The Diocese of Nashville runs the school.
“We’ve been aware of comments from alumni groups from both of our high schools, and that’s just led us into this process to take a look at all areas of the high school experience,” said Rick Musacchio, the director of communications, for the Diocese of Nashville. “We have a nationally recognized consultant who deals with issues of inclusion, diversity, and racism, and he’s going to guide us through this process to take a comprehensive look around inclusion and racial interactions in our schools.”
“If I can be at all a part of shaping the life of future students, so that they get to have all the good things I did while still, at the very least, having a better understanding of racism in their community and in this country, that would be great,” Cruz said.
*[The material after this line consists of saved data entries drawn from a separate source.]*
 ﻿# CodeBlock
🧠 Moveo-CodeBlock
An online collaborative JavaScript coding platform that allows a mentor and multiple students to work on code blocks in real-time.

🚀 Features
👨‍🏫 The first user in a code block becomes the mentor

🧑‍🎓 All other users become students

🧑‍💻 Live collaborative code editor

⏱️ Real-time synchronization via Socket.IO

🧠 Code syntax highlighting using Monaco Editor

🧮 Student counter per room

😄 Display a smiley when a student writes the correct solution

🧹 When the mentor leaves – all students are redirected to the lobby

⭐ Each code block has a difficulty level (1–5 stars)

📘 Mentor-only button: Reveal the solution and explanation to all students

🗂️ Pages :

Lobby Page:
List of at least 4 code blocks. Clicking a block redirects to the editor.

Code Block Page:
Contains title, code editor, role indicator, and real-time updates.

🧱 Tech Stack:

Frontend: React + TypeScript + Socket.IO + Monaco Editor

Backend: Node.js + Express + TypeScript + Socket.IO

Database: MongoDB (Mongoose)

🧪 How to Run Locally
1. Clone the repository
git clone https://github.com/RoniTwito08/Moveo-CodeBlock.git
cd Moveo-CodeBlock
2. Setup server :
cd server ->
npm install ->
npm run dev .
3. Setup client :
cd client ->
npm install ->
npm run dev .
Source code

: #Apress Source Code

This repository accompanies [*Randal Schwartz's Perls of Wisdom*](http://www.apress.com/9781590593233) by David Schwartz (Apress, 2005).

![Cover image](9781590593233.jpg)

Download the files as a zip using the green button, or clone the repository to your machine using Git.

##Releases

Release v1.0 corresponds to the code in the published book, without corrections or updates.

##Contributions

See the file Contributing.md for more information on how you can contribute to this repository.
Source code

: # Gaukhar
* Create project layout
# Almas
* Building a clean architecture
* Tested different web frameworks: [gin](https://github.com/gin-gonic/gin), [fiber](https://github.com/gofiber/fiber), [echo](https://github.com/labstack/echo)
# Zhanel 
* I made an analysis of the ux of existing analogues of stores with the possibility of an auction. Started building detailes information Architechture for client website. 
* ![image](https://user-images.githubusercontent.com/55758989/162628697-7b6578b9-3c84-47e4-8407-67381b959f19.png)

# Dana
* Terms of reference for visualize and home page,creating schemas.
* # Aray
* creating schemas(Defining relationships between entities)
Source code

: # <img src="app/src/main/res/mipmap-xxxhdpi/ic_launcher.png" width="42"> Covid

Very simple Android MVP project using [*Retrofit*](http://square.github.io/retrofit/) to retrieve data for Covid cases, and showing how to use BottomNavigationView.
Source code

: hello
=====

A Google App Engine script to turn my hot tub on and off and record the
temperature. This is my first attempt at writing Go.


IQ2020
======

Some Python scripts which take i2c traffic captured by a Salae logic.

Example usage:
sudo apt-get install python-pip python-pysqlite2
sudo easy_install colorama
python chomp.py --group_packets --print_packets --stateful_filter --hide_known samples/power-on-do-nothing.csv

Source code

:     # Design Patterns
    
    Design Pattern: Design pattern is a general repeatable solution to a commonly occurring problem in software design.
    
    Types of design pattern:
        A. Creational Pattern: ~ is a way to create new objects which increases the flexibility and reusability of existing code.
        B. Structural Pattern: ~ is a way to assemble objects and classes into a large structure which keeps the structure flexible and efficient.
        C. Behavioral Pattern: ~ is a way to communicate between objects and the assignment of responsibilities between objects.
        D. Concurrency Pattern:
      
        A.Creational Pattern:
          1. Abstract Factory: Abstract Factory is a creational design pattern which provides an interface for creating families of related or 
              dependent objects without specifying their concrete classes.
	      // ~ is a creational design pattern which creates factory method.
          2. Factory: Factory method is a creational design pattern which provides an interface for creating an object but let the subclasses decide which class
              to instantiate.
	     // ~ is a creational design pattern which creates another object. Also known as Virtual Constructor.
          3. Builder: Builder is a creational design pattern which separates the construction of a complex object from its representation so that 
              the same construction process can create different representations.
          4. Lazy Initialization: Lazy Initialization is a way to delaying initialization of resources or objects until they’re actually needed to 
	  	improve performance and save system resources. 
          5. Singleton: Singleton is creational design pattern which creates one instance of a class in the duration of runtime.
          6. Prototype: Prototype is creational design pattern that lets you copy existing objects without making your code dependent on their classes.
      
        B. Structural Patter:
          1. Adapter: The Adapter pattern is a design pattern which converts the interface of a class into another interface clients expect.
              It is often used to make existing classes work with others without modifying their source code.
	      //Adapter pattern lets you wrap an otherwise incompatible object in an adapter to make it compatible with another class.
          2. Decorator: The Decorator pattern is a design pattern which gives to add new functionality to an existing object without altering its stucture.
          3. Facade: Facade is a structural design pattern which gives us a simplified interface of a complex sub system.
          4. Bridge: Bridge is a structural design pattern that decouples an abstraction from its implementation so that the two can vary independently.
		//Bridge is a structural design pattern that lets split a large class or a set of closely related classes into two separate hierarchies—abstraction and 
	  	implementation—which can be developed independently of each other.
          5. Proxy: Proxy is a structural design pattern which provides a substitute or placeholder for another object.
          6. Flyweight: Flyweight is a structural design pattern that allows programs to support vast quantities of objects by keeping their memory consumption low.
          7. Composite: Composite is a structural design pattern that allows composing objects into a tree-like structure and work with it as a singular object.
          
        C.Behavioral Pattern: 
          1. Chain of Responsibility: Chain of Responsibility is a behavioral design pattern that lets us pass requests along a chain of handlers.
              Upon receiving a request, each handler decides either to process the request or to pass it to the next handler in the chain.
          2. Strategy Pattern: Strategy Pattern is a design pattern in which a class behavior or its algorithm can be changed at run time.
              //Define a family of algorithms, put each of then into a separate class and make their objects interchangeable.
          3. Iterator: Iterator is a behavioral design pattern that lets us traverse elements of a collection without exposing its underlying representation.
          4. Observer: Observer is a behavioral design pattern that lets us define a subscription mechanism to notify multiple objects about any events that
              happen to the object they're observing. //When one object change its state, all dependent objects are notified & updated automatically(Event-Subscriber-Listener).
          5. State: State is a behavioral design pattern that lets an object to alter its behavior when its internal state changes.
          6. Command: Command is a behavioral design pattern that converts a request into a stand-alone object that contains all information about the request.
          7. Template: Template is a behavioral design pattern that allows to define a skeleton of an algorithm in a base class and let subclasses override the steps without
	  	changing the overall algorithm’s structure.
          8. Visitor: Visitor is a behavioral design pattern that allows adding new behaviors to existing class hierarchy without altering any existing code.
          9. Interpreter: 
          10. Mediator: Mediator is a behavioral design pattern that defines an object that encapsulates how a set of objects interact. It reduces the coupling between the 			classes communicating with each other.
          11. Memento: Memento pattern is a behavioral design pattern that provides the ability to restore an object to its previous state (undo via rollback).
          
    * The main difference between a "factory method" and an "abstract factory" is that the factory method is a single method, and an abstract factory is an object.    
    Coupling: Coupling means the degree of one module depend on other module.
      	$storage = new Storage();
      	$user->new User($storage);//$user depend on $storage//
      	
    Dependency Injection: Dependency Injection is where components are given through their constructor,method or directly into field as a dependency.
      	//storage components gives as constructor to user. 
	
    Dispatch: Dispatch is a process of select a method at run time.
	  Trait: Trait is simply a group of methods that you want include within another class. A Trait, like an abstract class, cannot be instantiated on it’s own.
Musacchio said they are in the establishing stages of bringing in a consultant to review diversity and inclusion, as well as foster discussions in both of their high schools. The Diocese issued a letter to the public, as well.
Polls on the alumni Facebook page, where the discussions began, showed the majority of alumni were not in favor of a name change. Many of the comments regarding diversity on the page have been removed by administrators who say the page is not a place for opinions.
Father Ryan also issued a letter to the public.